[ Apr.2018 ] Now it was lunch time in Sulmona, a town in Abruzzo in the middle of Italy.
Our guide, Guido, took us to a restaurant called Il Vecchio Muro, which he had been to once before and liked.
We shared a cheese dish, which was similar to the Argentinian Provoleta, and an egg dish for the starter.
The cheese was really good.
I chose a dish of pork medallions for the main, which was simple but good.
My husband chose a dish of spare ribs, but it was very different from the ones we have seen in Germany and other countries.
It was much softer and not too fatty.
Guido had a pasta dish served in a bowl made of cheese, which looked good, too.

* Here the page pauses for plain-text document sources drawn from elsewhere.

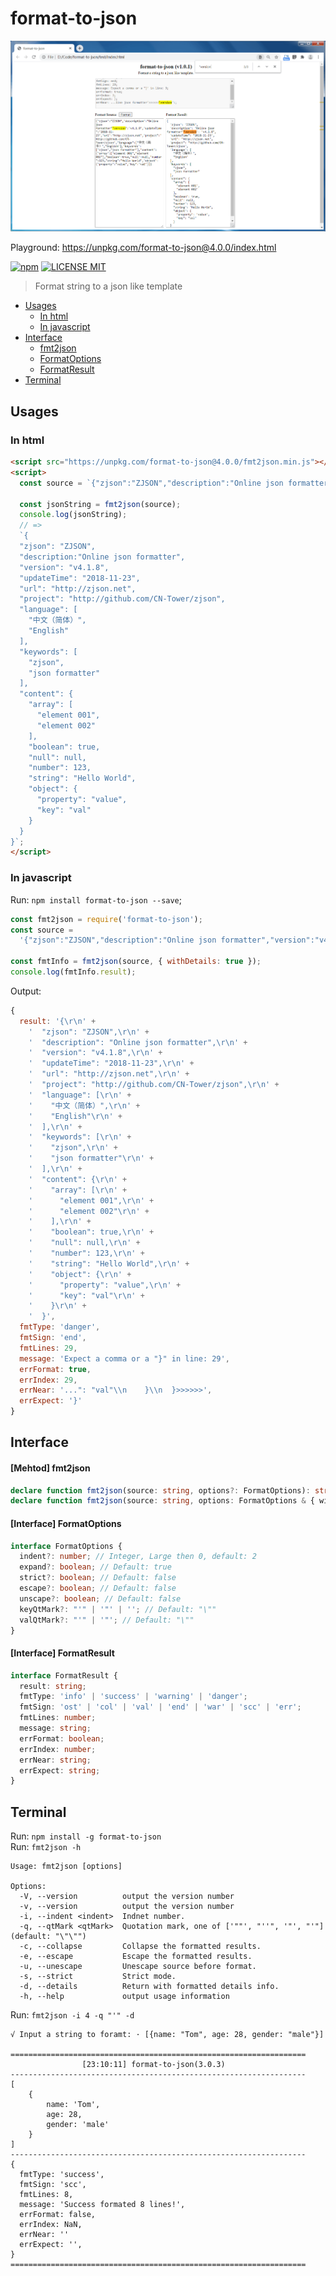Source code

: # format-to-json

<p align="center">
  <a href="https://unpkg.com/format-to-json@4.0.0/index.html">
    <img src="https://github.com/CN-Tower/format-to-json/blob/master/images/format_html.png?raw=true">
  </a>
</p>

Playground: https://unpkg.com/format-to-json@4.0.0/index.html<br>

[![npm](https://img.shields.io/npm/v/format-to-json.svg)](https://www.npmjs.com/package/format-to-json)
[![LICENSE MIT](https://img.shields.io/npm/l/format-to-json.svg)](https://github.com/CN-Tower/format-to-json/blob/master/LICENSE)

> Format string to a json like template

- [Usages](#Usages)
  - [In html](#in-html)
  - [In javascript](#in-javascript)
- [Interface](#Interface)
  - [fmt2json](#mehtod-fmt2json)
  - [FormatOptions](#interface-formatoptions)
  - [FormatResult](#interface-formatresult)
- [Terminal](#Terminal)

## Usages

### In html

```html
<script src="https://unpkg.com/format-to-json@4.0.0/fmt2json.min.js"></script>
<script>
  const source = `{"zjson":"ZJSON","description":"Online json formatter","version":"v4.1.8","updateTime":"2018-11-23","url":"http://zjson.net","project":"http://github.com/CN-Tower/zjson","language":["中文（简体）","English"],"keywords":["zjson","json formatter"],"content":{"array":["element 001","element 002"],"boolean":true,"null":null,"number":123,"string":"Hello World","object":{"property":"value","key":"val"}}}`;

  const jsonString = fmt2json(source);
  console.log(jsonString);
  // =>
  `{
  "zjson": "ZJSON",
  "description:"Online json formatter",
  "version": "v4.1.8",
  "updateTime": "2018-11-23",
  "url": "http://zjson.net",
  "project": "http://github.com/CN-Tower/zjson",
  "language": [
    "中文（简体）",
    "English"
  ],
  "keywords": [
    "zjson",
    "json formatter"
  ],
  "content": {
    "array": [
      "element 001",
      "element 002"
    ],
    "boolean": true,
    "null": null,
    "number": 123,
    "string": "Hello World",
    "object": {
      "property": "value",
      "key": "val"
    }
  }
}`;
</script>
```

### In javascript

Run: `npm install format-to-json --save`;

```javascript
const fmt2json = require('format-to-json');
const source =
  '{"zjson":"ZJSON","description":"Online json formatter","version":"v4.1.8","updateTime":"2018-11-23","url":"http://zjson.net","project":"http://github.com/CN-Tower/zjson","language":["中文（简体）","English"],"keywords":["zjson","json formatter"],"content":{"array":["element 001","element 002"],"boolean":true,"null":null,"number":123,"string":"Hello World","object":{"property":"value","key":"val"}}}';

const fmtInfo = fmt2json(source, { withDetails: true });
console.log(fmtInfo.result);
```

Output:

```js
{
  result: '{\r\n' +
    '  "zjson": "ZJSON",\r\n' +
    '  "description": "Online json formatter",\r\n' +
    '  "version": "v4.1.8",\r\n' +
    '  "updateTime": "2018-11-23",\r\n' +
    '  "url": "http://zjson.net",\r\n' +
    '  "project": "http://github.com/CN-Tower/zjson",\r\n' +
    '  "language": [\r\n' +
    '    "中文（简体）",\r\n' +
    '    "English"\r\n' +
    '  ],\r\n' +
    '  "keywords": [\r\n' +
    '    "zjson",\r\n' +
    '    "json formatter"\r\n' +
    '  ],\r\n' +
    '  "content": {\r\n' +
    '    "array": [\r\n' +
    '      "element 001",\r\n' +
    '      "element 002"\r\n' +
    '    ],\r\n' +
    '    "boolean": true,\r\n' +
    '    "null": null,\r\n' +
    '    "number": 123,\r\n' +
    '    "string": "Hello World",\r\n' +
    '    "object": {\r\n' +
    '      "property": "value",\r\n' +
    '      "key": "val"\r\n' +
    '    }\r\n' +
    '  }',
  fmtType: 'danger',
  fmtSign: 'end',
  fmtLines: 29,
  message: 'Expect a comma or a "}" in line: 29',
  errFormat: true,
  errIndex: 29,
  errNear: '...": "val"\\n    }\\n  }>>>>>>',
  errExpect: '}'
}
```

## Interface

#### [Mehtod] fmt2json

```typescript
declare function fmt2json(source: string, options?: FormatOptions): string;
declare function fmt2json(source: string, options: FormatOptions & { withDetails: true }): FormatResult;
```

#### [Interface] FormatOptions

```typescript
interface FormatOptions {
  indent?: number; // Integer, Large then 0, default: 2
  expand?: boolean; // Default: true
  strict?: boolean; // Default: false
  escape?: boolean; // Default: false
  unscape?: boolean; // Default: false
  keyQtMark?: "'" | '"' | ''; // Default: "\""
  valQtMark?: "'" | '"'; // Default: "\""
}
```

#### [Interface] FormatResult

```typescript
interface FormatResult {
  result: string;
  fmtType: 'info' | 'success' | 'warning' | 'danger';
  fmtSign: 'ost' | 'col' | 'val' | 'end' | 'war' | 'scc' | 'err';
  fmtLines: number;
  message: string;
  errFormat: boolean;
  errIndex: number;
  errNear: string;
  errExpect: string;
}
```

## Terminal

Run: `npm install -g format-to-json`  
Run: `fmt2json -h`

```terminal
Usage: fmt2json [options]

Options:
  -V, --version          output the version number
  -v, --version          output the version number
  -i, --indent <indent>  Indnet number.
  -q, --qtMark <qtMark>  Quotation mark, one of ['""', "''", '"', "'"] (default: "\"\"")
  -c, --collapse         Collapse the formatted results.
  -e, --escape           Escape the formatted results.
  -u, --unescape         Unescape source before format.
  -s, --strict           Strict mode.
  -d, --details          Return with formatted details info.
  -h, --help             output usage information
```

Run: `fmt2json -i 4 -q "'" -d`

```terminal
√ Input a string to foramt: · [{name: "Tom", age: 28, gender: "male"}]

==================================================================
                [23:10:11] format-to-json(3.0.3)
------------------------------------------------------------------
[
    {
        name: 'Tom',
        age: 28,
        gender: 'male'
    }
]
------------------------------------------------------------------
{
  fmtType: 'success',
  fmtSign: 'scc',
  fmtLines: 8,
  message: 'Success formated 8 lines!',
  errFormat: false,
  errIndex: NaN,
  errNear: ''
  errExpect: '',
}
==================================================================
```

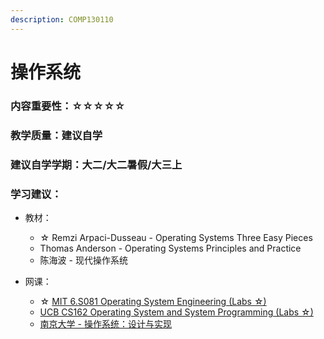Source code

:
 ```yaml
---
description: COMP130110
---
```


# 操作系统

### 内容重要性：☆☆☆☆☆

### 教学质量：建议自学

### 建议自学学期：大二/大二暑假/大三上

### 学习建议：

* 教材：
  * ☆ Remzi Arpaci-Dusseau - Operating Systems Three Easy Pieces
  * Thomas Anderson - Operating Systems Principles and Practice
  * 陈海波 - 现代操作系统
*   网课：

    * ☆ [MIT 6.S081 Operating System Engineering (Labs ☆) ](https://csdiy.wiki/%E6%93%8D%E4%BD%9C%E7%B3%BB%E7%BB%9F/MIT6.S081/)
    * [UCB CS162 Operating System and System Programming (Labs ☆)](https://csdiy.wiki/%E6%93%8D%E4%BD%9C%E7%B3%BB%E7%BB%9F/CS162/)
    * [南京大学 - 操作系统：设计与实现](https://csdiy.wiki/%E6%93%8D%E4%BD%9C%E7%B3%BB%E7%BB%9F/NJUOS/)

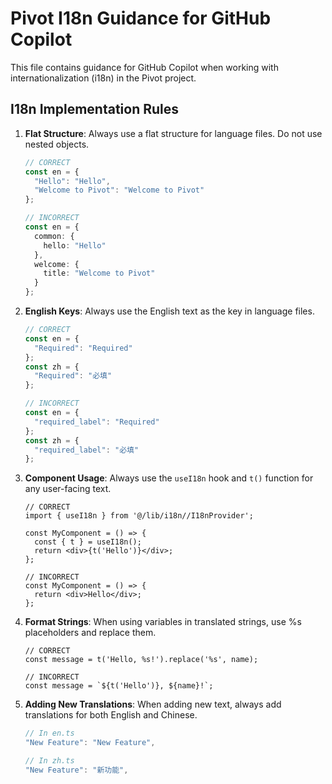 # Pivot I18n Guidance for GitHub Copilot

This file contains guidance for GitHub Copilot when working with internationalization (i18n) in the Pivot project.

## I18n Implementation Rules

1. **Flat Structure**: Always use a flat structure for language files. Do not use nested objects.
   ```ts
   // CORRECT
   const en = {
     "Hello": "Hello",
     "Welcome to Pivot": "Welcome to Pivot"
   };

   // INCORRECT
   const en = {
     common: {
       hello: "Hello"
     },
     welcome: {
       title: "Welcome to Pivot"
     }
   };
   ```

2. **English Keys**: Always use the English text as the key in language files.
   ```ts
   // CORRECT
   const en = {
     "Required": "Required"
   };
   const zh = {
     "Required": "必填"
   };

   // INCORRECT
   const en = {
     "required_label": "Required"
   };
   const zh = {
     "required_label": "必填"
   };
   ```

3. **Component Usage**: Always use the `useI18n` hook and `t()` function for any user-facing text.
   ```tsx
   // CORRECT
   import { useI18n } from '@/lib/i18n//I18nProvider';

   const MyComponent = () => {
     const { t } = useI18n();
     return <div>{t('Hello')}</div>;
   };

   // INCORRECT
   const MyComponent = () => {
     return <div>Hello</div>;
   };
   ```

4. **Format Strings**: When using variables in translated strings, use %s placeholders and replace them.
   ```tsx
   // CORRECT
   const message = t('Hello, %s!').replace('%s', name);

   // INCORRECT
   const message = `${t('Hello')}, ${name}!`;
   ```

5. **Adding New Translations**: When adding new text, always add translations for both English and Chinese.
   ```ts
   // In en.ts
   "New Feature": "New Feature",

   // In zh.ts
   "New Feature": "新功能",
   ```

We had a bottle of local Montepulciano D’Abruzzo, which was a good, strong, firm red with 14% alcohol content.
We liked it so much that we ordered more bottles online later on.
After lunch, Guido took us to an old confetti factory just outside the town, which is also a confetti museum.
‘Confetti’, in England, refers to small pieces of colourful paper that are usually thrown over a newly married couple, but, in Italy, it means sugar-coated almond sweets.
Sulmona is famous for it.
You can see vivid coloured confetti sold all over the town.
The factory we went to was called Pelino and was founded in 1783.
Nowadays, you can buy a pack of confetti easily, meaning they are not too expensive, but in the past, because the sugar was valuable, only certain upper class rich people bought it as a gift for special occasions.
Even now, people give confetti for special occasions. For example, you give white confetti at a wedding, red confetti for graduations, pink confetti when a girl is born and blue confetti if it is a boy.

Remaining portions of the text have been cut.